Domenica 22 e lunedì 23 marzo 2026 si svolgerà il Referendum costituzionale confermativo, con il quale gli elettori saranno chiamati a esprimersi sull’approvazione di una legge costituzionale che introduce modifiche all’ordinamento giudiziario.
Il quesito referendario è il seguente:
“Approvate il testo della legge costituzionale concernente ‘Norme in materia di ordinamento giurisdizionale e di istituzione della Corte disciplinare’ approvato dal Parlamento e pubblicato nella Gazzetta Ufficiale n. 253 del 30 ottobre 2025?”
Per il referendum in oggetto, gli elettori italiani residenti all’estero, ai sensi della legge 27 dicembre 2001, n. 459 e del relativo regolamento di attuazione approvato con D.P.R. 2 aprile 2003, n. 104, votano per corrispondenza.
La predetta normativa, nel prevedere le modalità di voto per corrispondenza da parte degli elettori, fa comunque salva la possibilità di votare in Italia, previa apposita e tempestiva opzione, da esercitare in occasione di ogni consultazione popolare e valida limitatamente ad essa.
Il diritto di optare per il voto in Italia, ai sensi degli artt. 1, comma 3, e 4 della legge 459/2001 nonché dell’art 4 del D.P.R. n.104/2003 deve essere esercitato entro il decimo giorno successivo all’indizione del referendum (termine riferito alla data di pubblicazione nella Gazzetta Ufficiale del decreto di indizione) e cioè ENTRO IL PROSSIMO 24 GENNAIO 2026, utilizzando il modello allegato al presente avviso.

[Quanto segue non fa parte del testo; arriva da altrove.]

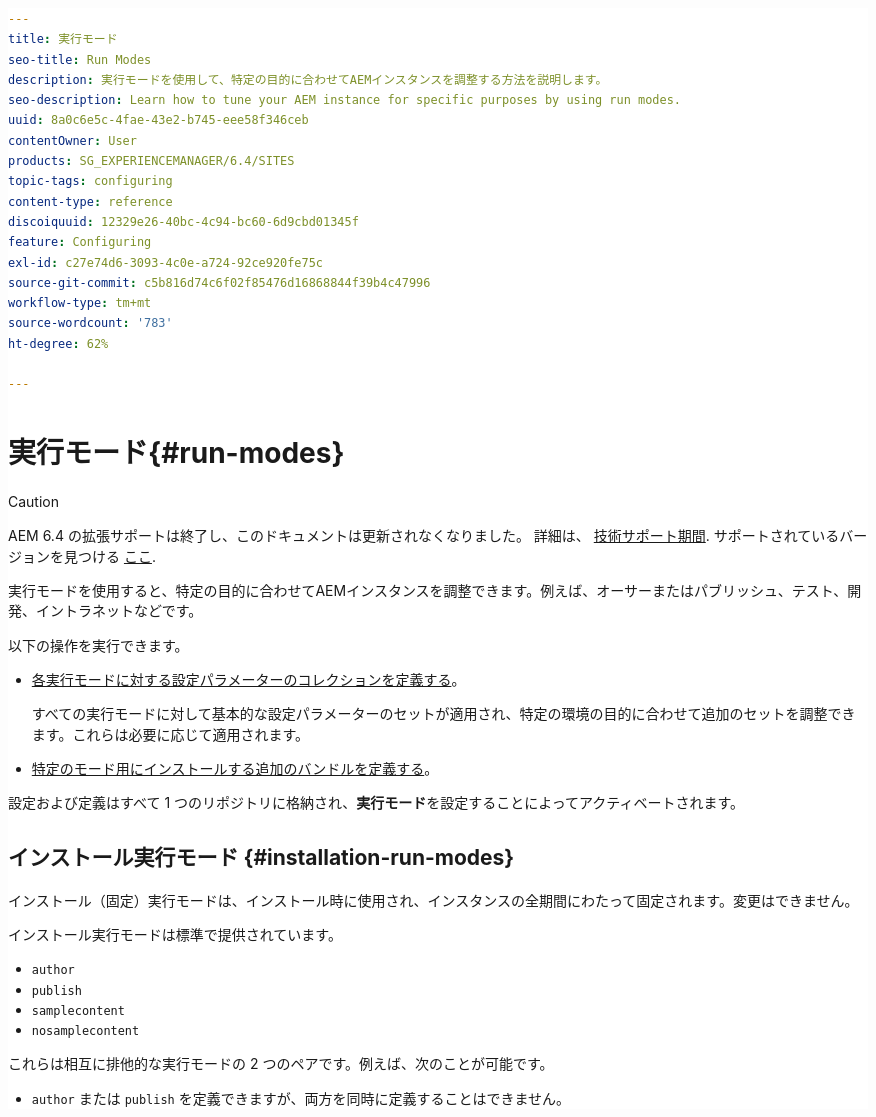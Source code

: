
 ```yaml
---
title: 実行モード
seo-title: Run Modes
description: 実行モードを使用して、特定の目的に合わせてAEMインスタンスを調整する方法を説明します。
seo-description: Learn how to tune your AEM instance for specific purposes by using run modes.
uuid: 8a0c6e5c-4fae-43e2-b745-eee58f346ceb
contentOwner: User
products: SG_EXPERIENCEMANAGER/6.4/SITES
topic-tags: configuring
content-type: reference
discoiquuid: 12329e26-40bc-4c94-bc60-6d9cbd01345f
feature: Configuring
exl-id: c27e74d6-3093-4c0e-a724-92ce920fe75c
source-git-commit: c5b816d74c6f02f85476d16868844f39b4c47996
workflow-type: tm+mt
source-wordcount: '783'
ht-degree: 62%

---
```


# 実行モード{#run-modes}

>[!CAUTION]
>
>AEM 6.4 の拡張サポートは終了し、このドキュメントは更新されなくなりました。 詳細は、 [技術サポート期間](https://helpx.adobe.com/jp/support/programs/eol-matrix.html). サポートされているバージョンを見つける [ここ](https://experienceleague.adobe.com/docs/?lang=ja).

実行モードを使用すると、特定の目的に合わせてAEMインスタンスを調整できます。例えば、オーサーまたはパブリッシュ、テスト、開発、イントラネットなどです。

以下の操作を実行できます。

* [各実行モードに対する設定パラメーターのコレクションを定義する](#defining-configuration-properties-for-a-run-mode)。

   すべての実行モードに対して基本的な設定パラメーターのセットが適用され、特定の環境の目的に合わせて追加のセットを調整できます。これらは必要に応じて適用されます。

* [特定のモード用にインストールする追加のバンドルを定義する](#defining-additional-bundles-to-be-installed-for-a-run-mode)。

設定および定義はすべて 1 つのリポジトリに格納され、**実行モード**&#x200B;を設定することによってアクティベートされます。

## インストール実行モード {#installation-run-modes}

インストール（固定）実行モードは、インストール時に使用され、インスタンスの全期間にわたって固定されます。変更はできません。

インストール実行モードは標準で提供されています。

* `author`
* `publish`
* `samplecontent`
* `nosamplecontent`

これらは相互に排他的な実行モードの 2 つのペアです。例えば、次のことが可能です。

* `author` または `publish` を定義できますが、両方を同時に定義することはできません。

L’opzione dovrà pervenire entro il termine predetto all’Ufficio Consolare operante nella circoscrizione di residenza dell’elettore e potrà essere revocata con le medesime modalità ed entro gli stessi termini previsti per il suo esercizio. Qualora l’opzione venga inviata per posta, l’elettore ha l’onere di accertarne la ricezione, da parte dell’Ufficio Consolare, entro il termine prescritto.